さて、今朝の主題は13 節から取ったものでありますが、ヨハネは、イエス・キリストを信じることにより新しい命を受ける経験を「生まれる」つまり、神様の家の子として生まれ落ちることだ、と言っている訳です。ただそれは、この世に生を受けて生まれて来る、生まれて来かたとは違う。天と地はども違う。それが「血すじによらず、肉の意志にも人の意志にもよらず」の意味で

ありましょう。
先日9 月19 日に牧夫の所に女の子が生まれました。体重3,600 g。めちゃめちゃ元気な赤ちゃんです。息子は初めて親父になった喜びで顔はゆるみっぱなしでしたが、生まれるまでは、男の子がいい、男の子がいい、と申して、男の名前ばかり考えておりました。ヨハネの言う「人の意志」が打ち砕かれて、男の子の名前が無駄になったもんですから、二人でまた一から考え直してました。
生まれた日の午後早速、私共ふたりと先方の両親とが産院に駆け付けて、喜び合いました。勿論わたし達も嬉しさで一杯ですけれど、由美の実家の方は初孫でしたので、特別な喜びようです。じいさん、ばあさん二組が赤んぼを囲みまして、感激の記念撮影。「四分の一ずつ、我々の何かを受け継いでいるんですね」と私が申しましたら、先方のお父さんが言うには、「良い所だけ取ってくれるといいですがね」。それでまあ四人で大笑いいたしました。
でも、その時私は考えたんです。
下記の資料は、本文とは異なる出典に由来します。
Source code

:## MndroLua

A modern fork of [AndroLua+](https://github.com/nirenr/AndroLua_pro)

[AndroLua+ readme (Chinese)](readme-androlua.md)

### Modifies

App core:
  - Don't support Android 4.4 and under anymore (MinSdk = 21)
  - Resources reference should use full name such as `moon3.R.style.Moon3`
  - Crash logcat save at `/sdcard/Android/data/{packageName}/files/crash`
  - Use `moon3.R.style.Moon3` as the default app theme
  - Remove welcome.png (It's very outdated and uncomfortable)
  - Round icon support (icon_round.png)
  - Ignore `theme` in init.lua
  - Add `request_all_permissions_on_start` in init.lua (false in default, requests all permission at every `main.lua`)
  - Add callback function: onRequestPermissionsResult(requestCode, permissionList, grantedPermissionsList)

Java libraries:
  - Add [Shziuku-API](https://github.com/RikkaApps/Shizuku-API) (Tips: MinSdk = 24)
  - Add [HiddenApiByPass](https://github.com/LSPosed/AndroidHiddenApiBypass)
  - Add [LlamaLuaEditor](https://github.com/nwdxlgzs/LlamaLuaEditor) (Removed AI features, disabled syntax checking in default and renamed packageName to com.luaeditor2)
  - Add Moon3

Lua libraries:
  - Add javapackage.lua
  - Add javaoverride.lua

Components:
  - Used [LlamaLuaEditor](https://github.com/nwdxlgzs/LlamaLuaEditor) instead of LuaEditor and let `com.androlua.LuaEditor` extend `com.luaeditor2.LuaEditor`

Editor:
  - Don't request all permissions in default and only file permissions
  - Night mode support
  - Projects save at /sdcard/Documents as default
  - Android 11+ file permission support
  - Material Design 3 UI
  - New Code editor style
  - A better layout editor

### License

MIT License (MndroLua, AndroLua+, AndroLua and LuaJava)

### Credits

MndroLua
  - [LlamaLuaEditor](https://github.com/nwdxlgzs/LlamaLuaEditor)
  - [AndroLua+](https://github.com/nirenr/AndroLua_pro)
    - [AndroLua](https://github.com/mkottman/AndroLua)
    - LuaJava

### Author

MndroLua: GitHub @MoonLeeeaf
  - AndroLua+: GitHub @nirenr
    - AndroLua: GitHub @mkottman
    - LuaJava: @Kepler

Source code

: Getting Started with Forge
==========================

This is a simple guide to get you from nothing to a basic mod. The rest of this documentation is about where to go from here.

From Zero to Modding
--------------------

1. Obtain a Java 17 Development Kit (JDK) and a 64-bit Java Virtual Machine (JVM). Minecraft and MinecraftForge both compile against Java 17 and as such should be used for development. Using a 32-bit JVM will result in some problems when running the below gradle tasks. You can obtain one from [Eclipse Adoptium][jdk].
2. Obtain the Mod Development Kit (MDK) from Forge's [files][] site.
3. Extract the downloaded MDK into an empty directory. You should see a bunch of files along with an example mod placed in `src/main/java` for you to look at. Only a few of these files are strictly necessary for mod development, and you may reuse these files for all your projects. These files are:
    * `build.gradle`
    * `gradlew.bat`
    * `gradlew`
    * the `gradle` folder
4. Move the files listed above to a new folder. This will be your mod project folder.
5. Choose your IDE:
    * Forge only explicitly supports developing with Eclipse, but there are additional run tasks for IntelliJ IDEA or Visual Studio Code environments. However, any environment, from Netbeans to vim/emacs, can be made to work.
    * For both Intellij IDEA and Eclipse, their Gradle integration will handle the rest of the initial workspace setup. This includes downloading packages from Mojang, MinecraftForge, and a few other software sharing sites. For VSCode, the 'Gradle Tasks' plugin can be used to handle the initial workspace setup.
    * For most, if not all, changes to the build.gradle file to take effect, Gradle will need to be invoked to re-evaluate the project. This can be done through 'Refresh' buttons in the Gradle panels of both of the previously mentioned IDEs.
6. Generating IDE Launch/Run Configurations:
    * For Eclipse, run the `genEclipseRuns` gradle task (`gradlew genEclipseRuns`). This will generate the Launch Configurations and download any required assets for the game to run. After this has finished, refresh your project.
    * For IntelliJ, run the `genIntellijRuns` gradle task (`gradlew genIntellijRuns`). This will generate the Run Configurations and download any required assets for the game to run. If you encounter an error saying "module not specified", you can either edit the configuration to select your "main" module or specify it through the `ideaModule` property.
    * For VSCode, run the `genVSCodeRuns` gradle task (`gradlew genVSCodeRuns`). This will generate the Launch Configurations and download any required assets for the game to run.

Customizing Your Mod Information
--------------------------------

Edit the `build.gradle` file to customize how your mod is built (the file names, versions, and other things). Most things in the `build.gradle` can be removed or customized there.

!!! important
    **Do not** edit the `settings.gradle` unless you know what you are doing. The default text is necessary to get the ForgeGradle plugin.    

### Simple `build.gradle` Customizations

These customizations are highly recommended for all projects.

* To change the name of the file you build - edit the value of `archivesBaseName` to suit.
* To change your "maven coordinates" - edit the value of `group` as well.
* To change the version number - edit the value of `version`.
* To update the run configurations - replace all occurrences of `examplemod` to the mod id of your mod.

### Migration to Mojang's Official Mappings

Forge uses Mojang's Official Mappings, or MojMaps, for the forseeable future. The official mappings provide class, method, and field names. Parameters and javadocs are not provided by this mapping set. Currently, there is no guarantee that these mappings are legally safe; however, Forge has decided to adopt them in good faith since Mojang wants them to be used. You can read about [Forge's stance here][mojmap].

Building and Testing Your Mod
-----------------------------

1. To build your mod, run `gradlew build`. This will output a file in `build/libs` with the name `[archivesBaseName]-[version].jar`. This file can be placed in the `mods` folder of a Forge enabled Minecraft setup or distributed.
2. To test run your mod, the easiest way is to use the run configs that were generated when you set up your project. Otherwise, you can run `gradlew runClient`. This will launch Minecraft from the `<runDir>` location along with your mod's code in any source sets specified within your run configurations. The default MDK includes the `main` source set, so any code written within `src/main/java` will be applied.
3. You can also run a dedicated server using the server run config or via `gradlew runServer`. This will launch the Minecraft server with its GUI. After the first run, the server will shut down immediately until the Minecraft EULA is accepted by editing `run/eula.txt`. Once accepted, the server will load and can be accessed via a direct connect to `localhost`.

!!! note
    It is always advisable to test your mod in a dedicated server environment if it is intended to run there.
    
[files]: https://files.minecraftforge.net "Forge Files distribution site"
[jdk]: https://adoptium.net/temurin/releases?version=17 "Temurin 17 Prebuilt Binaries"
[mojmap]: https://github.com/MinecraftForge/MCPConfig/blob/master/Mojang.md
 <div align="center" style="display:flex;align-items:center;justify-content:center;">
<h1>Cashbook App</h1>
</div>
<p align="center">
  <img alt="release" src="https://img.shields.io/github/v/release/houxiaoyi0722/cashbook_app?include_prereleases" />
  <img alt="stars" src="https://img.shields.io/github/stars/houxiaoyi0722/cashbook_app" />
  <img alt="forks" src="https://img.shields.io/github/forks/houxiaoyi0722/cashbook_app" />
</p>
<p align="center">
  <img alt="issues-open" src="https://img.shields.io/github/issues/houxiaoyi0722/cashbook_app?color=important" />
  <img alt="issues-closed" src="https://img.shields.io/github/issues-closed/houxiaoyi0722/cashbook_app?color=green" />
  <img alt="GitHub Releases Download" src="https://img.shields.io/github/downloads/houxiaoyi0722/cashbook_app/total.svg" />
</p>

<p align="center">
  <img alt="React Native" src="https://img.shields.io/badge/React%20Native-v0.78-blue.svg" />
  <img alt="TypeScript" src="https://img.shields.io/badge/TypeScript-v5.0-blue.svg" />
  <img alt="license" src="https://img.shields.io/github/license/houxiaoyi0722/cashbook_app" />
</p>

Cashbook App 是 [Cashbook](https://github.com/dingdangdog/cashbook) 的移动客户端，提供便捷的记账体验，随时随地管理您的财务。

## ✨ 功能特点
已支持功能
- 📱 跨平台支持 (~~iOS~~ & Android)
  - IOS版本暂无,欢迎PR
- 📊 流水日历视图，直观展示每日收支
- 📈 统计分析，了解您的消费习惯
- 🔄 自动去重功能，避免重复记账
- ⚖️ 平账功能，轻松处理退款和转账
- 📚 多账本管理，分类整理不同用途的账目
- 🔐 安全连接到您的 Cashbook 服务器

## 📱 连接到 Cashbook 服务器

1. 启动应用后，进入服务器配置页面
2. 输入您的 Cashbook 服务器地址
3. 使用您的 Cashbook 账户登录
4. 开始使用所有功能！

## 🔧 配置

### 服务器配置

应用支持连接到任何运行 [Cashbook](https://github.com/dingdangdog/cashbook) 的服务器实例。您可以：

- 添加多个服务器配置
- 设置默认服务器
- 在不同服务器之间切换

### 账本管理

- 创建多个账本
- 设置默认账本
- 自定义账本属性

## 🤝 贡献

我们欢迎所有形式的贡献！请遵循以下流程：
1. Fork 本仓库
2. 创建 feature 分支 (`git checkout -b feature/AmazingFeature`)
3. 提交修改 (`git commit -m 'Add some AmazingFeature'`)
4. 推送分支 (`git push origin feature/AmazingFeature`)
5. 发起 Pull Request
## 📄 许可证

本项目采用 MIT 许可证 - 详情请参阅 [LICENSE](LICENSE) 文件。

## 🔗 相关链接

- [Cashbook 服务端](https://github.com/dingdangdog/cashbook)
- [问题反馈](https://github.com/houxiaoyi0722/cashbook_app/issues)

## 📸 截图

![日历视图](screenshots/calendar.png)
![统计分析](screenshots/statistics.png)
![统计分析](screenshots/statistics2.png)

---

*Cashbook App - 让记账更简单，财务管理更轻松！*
人間、生まれ落ちた時からもういろんな性質や能力、可能性も限界も含めて親や祖父母から受け継いで、運命づけられて来るのですね。勿論、環境や訓練でその能力の現れも違って来ますし、また親や祖父母には無くても、何代か前の優れた形質が突然輝いて出てくることもありますから、じいさん、ばあさん四人分足したものを四で割った答えが出て来る訳ではありません。でもやはり、遺伝形質と言いますか、現代流に表現すればDNA のテープにみんな信号になって記録されて、その子の行動のパターンや反応の仕方までが、ある程度まで決まって生まれて来るんです。義夫の子なんか見てますと、いま1 才と8 箇月ですけれど本当に気味が悪い位、親の小さかった時と似たことをやるんですね。
13 年くらい前になりますか。港教会の夏季キャンプに招かれた時に、私は、ちょっと失言したことがあります。そんなに間違ったことを言った訳ではないんですけれど、実はこの人間の生れつきの限界や可能性について、ちょっと主観的な数字を出し過ぎたんです。たまたま子供の訓練とか、教育とかについての話だったと思うんですが、こんなことを言ってしまったんです。「人の能力や限界というものは80%は生れっきで決まってしまうように、私には思えます。後の20%位は環境や訓練で伸びたり、伸びなかったりするでしょうが」。考えてみますと、少し言いすぎだったかも知れません。今ならそんな乱暴なことは言わずに、75%位と言ったでしょうが。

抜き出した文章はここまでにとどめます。